I would also like to argue that social networks alone, without any help from strong ties, can effect significant change if the number of people who need to take bold action is small. For example, a large-scale social media effort to find an organ donor for a sick person may reach many people who, because there are no strong ties involved, choose to ignore the call. But if at just one of the thousands or millions of people who are reached is selfless enough to donate, the effort is a success. In essence, social networks dramatically increase the likelihood of reaching such outliers who, contrary to Gladwell’s accurate generalization, respond strongly to requests from weak ties. In fact, such a response probably could not be obtained just by resorting to strong ties – sometimes even people who are close to us may be either be incapable of or unwilling to do something that a complete stranger might. Now, if Gladwell means to focus solely on large-scale organizing then this sort of search for outliers is irrelevant, as the few outliers who may exist are not sufficient to achieve the goals at hand. But he speaks more broadly about change and the inability of weak ties to do anything nontrivial, and I think on those fronts these points directly refute him.

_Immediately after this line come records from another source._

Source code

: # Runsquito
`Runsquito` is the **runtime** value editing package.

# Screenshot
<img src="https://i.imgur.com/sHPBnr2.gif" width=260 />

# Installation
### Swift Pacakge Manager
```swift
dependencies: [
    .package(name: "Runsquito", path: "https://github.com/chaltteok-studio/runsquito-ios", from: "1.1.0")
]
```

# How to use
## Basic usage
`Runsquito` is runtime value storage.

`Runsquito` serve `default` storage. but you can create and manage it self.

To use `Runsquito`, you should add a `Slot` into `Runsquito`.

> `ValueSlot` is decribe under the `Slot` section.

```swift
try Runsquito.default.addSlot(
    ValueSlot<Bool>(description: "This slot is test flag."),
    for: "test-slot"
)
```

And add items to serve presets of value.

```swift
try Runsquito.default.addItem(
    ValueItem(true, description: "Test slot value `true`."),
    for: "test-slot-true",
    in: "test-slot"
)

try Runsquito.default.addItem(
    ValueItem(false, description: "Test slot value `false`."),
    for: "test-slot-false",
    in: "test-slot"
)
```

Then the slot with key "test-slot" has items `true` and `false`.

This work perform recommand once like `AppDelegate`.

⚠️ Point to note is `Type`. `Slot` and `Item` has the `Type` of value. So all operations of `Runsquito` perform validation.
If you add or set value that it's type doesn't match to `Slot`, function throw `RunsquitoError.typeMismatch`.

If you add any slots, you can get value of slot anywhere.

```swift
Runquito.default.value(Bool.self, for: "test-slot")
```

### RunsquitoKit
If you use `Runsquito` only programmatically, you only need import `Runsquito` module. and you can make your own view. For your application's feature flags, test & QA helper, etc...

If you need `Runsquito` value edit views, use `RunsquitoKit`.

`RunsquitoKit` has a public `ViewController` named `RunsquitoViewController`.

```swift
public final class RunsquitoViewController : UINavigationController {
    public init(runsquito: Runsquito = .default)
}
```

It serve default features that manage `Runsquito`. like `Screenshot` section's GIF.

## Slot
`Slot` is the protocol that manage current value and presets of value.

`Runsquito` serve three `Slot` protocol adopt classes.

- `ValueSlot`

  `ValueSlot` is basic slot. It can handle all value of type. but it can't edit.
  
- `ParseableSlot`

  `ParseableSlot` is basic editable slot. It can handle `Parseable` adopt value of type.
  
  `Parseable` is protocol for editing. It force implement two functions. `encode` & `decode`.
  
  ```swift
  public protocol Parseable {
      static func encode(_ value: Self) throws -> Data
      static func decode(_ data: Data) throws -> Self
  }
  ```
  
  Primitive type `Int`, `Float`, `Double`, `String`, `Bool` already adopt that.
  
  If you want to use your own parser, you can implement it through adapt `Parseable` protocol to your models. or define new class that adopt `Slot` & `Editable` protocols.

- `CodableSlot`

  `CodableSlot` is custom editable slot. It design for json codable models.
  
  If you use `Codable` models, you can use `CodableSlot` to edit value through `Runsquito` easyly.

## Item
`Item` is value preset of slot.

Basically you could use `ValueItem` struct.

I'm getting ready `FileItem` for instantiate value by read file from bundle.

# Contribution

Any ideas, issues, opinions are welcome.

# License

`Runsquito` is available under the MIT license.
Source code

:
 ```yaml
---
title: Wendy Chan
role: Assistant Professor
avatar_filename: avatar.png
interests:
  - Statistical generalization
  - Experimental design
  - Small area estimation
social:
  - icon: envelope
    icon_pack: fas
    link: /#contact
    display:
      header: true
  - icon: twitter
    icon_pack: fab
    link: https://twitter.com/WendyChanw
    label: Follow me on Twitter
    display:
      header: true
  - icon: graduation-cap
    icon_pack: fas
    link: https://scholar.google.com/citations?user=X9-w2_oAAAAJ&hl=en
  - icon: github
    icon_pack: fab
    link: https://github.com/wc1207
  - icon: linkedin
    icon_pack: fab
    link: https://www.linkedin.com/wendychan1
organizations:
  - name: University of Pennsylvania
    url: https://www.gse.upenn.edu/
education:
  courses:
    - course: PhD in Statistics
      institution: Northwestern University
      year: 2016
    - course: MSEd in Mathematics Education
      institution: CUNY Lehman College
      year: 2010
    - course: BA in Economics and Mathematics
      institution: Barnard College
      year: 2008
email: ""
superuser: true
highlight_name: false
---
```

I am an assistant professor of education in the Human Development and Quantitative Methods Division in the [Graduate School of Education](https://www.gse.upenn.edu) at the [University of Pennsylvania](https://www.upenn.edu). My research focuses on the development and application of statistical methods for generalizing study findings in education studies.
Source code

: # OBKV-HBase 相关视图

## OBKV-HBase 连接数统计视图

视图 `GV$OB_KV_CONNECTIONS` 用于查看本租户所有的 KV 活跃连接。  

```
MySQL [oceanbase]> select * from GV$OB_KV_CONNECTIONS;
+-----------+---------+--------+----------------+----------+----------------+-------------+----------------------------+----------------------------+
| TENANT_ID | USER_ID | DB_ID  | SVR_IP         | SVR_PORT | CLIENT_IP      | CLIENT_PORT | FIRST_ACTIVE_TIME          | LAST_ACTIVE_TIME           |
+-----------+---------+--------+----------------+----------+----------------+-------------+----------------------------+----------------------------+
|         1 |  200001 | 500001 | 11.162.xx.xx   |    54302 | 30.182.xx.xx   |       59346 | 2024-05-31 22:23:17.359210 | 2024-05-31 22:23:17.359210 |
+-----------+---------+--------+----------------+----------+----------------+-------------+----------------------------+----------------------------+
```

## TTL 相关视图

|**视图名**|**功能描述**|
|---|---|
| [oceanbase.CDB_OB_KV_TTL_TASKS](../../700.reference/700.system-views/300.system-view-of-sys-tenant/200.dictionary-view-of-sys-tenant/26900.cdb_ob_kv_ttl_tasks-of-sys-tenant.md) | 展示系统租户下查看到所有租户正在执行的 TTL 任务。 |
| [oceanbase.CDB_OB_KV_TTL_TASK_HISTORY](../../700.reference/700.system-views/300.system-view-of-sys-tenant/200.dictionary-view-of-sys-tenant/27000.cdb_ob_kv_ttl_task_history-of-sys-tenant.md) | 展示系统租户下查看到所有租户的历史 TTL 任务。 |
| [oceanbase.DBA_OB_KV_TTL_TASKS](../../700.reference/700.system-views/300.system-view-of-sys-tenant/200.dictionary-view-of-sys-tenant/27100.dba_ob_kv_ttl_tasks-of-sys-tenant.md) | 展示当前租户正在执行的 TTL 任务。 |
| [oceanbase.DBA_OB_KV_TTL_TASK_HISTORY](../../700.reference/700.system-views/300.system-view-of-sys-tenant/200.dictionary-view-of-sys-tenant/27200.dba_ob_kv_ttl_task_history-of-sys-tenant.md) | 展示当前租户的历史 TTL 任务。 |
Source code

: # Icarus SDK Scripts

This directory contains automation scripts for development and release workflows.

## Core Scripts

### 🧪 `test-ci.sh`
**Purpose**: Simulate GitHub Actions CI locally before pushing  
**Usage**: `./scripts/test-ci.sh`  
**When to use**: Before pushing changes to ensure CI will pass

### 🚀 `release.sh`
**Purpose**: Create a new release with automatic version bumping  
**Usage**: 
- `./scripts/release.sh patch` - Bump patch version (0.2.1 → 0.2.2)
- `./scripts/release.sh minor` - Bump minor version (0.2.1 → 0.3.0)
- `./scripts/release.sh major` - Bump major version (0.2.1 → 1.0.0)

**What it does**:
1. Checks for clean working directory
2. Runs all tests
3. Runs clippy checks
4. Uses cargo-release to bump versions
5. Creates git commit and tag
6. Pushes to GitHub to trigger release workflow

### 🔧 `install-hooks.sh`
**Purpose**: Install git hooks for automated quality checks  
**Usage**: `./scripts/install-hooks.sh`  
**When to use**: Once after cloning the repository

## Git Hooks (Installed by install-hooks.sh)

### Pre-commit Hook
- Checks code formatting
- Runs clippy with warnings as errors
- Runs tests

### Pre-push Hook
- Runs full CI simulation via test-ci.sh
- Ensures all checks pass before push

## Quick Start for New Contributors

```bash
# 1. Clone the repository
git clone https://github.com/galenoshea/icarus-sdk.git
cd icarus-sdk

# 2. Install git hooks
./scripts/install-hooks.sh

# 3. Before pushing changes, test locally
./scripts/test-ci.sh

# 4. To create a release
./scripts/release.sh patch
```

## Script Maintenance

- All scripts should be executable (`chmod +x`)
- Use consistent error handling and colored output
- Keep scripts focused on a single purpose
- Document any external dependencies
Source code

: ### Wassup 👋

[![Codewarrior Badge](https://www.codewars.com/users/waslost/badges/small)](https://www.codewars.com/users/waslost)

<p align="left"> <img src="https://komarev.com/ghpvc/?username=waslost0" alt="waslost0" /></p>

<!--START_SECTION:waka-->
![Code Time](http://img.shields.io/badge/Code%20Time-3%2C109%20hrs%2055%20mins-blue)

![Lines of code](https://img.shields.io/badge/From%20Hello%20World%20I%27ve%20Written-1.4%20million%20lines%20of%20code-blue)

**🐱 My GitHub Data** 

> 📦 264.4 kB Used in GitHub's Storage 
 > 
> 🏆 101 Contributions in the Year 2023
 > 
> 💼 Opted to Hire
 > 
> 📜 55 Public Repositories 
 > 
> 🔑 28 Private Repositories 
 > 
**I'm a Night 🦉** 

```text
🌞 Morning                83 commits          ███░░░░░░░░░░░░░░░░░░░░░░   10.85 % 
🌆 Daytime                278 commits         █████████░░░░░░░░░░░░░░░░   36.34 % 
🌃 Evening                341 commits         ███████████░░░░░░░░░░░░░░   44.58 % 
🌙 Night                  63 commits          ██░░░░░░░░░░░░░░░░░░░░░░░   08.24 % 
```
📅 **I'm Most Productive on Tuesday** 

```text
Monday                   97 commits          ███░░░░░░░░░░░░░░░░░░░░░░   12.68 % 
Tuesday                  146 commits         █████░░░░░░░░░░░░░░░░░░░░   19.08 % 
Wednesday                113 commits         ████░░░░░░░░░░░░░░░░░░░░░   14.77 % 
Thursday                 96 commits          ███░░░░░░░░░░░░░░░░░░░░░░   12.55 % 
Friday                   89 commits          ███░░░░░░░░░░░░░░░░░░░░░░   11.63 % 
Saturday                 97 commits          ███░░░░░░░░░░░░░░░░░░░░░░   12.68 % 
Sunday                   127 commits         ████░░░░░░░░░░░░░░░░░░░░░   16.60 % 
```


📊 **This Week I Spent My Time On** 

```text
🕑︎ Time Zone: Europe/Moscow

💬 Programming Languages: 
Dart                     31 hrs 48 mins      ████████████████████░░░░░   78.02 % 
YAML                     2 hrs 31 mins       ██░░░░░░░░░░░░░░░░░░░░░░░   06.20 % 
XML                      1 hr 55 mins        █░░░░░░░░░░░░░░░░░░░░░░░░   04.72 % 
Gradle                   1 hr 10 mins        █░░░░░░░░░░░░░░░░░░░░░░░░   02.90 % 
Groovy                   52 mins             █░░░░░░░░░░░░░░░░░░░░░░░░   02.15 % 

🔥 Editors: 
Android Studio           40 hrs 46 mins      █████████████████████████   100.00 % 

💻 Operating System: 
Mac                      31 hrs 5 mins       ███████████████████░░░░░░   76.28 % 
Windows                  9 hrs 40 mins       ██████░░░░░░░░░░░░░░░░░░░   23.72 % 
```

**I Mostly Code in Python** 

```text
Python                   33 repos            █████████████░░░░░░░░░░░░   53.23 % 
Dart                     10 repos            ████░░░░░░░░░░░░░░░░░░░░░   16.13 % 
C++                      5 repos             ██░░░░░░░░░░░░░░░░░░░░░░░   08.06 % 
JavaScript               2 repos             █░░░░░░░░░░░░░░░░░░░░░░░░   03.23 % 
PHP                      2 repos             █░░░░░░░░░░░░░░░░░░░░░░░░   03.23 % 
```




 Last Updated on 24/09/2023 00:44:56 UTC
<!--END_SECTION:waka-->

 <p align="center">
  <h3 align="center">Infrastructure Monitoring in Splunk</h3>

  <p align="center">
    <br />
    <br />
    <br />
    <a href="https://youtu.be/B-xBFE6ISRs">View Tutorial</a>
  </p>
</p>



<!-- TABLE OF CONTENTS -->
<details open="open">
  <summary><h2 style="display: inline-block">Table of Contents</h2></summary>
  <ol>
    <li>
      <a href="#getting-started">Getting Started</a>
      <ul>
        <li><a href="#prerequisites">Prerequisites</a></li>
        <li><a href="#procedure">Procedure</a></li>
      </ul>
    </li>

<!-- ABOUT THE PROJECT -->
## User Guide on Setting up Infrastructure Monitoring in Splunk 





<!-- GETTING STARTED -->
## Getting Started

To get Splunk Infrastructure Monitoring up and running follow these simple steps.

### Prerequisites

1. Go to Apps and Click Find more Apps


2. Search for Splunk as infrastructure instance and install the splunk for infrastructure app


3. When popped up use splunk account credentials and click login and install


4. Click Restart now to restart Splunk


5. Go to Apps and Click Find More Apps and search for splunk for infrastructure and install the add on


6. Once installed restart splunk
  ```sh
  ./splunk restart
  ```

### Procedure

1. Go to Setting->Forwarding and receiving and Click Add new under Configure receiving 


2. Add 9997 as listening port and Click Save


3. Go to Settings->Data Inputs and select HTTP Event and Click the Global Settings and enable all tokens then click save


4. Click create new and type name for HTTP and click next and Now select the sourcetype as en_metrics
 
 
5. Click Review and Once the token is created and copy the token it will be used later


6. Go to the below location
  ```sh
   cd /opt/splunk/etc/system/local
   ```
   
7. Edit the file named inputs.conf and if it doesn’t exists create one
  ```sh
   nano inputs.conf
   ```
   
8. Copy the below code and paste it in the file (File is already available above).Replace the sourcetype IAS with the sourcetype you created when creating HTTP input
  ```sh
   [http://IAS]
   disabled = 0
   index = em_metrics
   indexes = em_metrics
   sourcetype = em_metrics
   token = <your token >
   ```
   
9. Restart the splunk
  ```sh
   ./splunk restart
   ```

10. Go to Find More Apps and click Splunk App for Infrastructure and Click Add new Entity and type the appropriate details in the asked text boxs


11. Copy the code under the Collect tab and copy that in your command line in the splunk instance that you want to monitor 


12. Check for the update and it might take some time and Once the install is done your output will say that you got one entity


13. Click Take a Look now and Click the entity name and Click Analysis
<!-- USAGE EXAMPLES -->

Wael Ghonim and the Egyptian Revolution of 2011

By the start of the second decade of the 2000’s, Egyptians were tiring of dictator Hosni Mubarak’s rule. Unemployment was high, police brutality was on the rise, and elections were rigged. As access to the Internet and social media in Egypt grew, citizens gained a newfound ability to voice their grievances, and the discontent that had been brewing in Egypt for decades finally came to a head.

The story of Wael Ghonim is particularly telling. A 29-year-old marketing executive at Google, Ghonim was a member of Egypt’s upper class and prior to 2010 had little interest in politics. In June of 2010, though, the story of Khaled Said, a 28-year-old who had been beaten to death by the police, finally inspired him to action. Capitalizing on the groundswell of emotion over this incident across the country, he created a Facebook page entitled “We Are All Khaled Said.” Within two minutes, the page had 300 likes, and within three months, it had 250,000. Egypt’s online revolution was underway. Ghonim’s fluency with online marketing had helped him realize that a Facebook page would spread far more quickly than a Facebook group. Furthermore, he recognized that to maintain credibility with the page’s followers, he should use the pronoun “I” rather than “we” in posts so as to avoid appearing like yet another organization or political party. This was a revolution about personal freedom and liberation from the oppressive institutions and parties of old.

Ghonim skillfully channeled the emotions of an unsettled populace through social media, but he also understood that social media would not be sufficient if lasting change was to be made. To organize physical protests of significant scale, he knew that the vast population of Egyptians without Internet access would need to be reached. He canvassed his page’s followers for ideas on how to best spread the word. They suggested flyers and text messaging, which turned out to be very effective. These interactions suggest a comparison to the classic principles of political organizing. In well-funded political campaigns, like those for higher office in the United States, a large staff of paid organizers can be hired, and these organizers can then recruit further volunteer staff and go door-to-door, send texts, or otherwise interact with constituents. The difference in many social movements is that there is no money, so this initial bootstrapping process with paid staffers cannot occur. So instead a core of educated, motivated activists must form through social media, just as was the case in Egypt. Through online discussions, this core can devise strategies for reaching large offline populations, and these strategies will be very similar to their counterparts in traditional political organizing, except carried out entirely by volunteer activists rather than paid staffers. The end result is the same: a large group of citizens galvanized around a common set of issues.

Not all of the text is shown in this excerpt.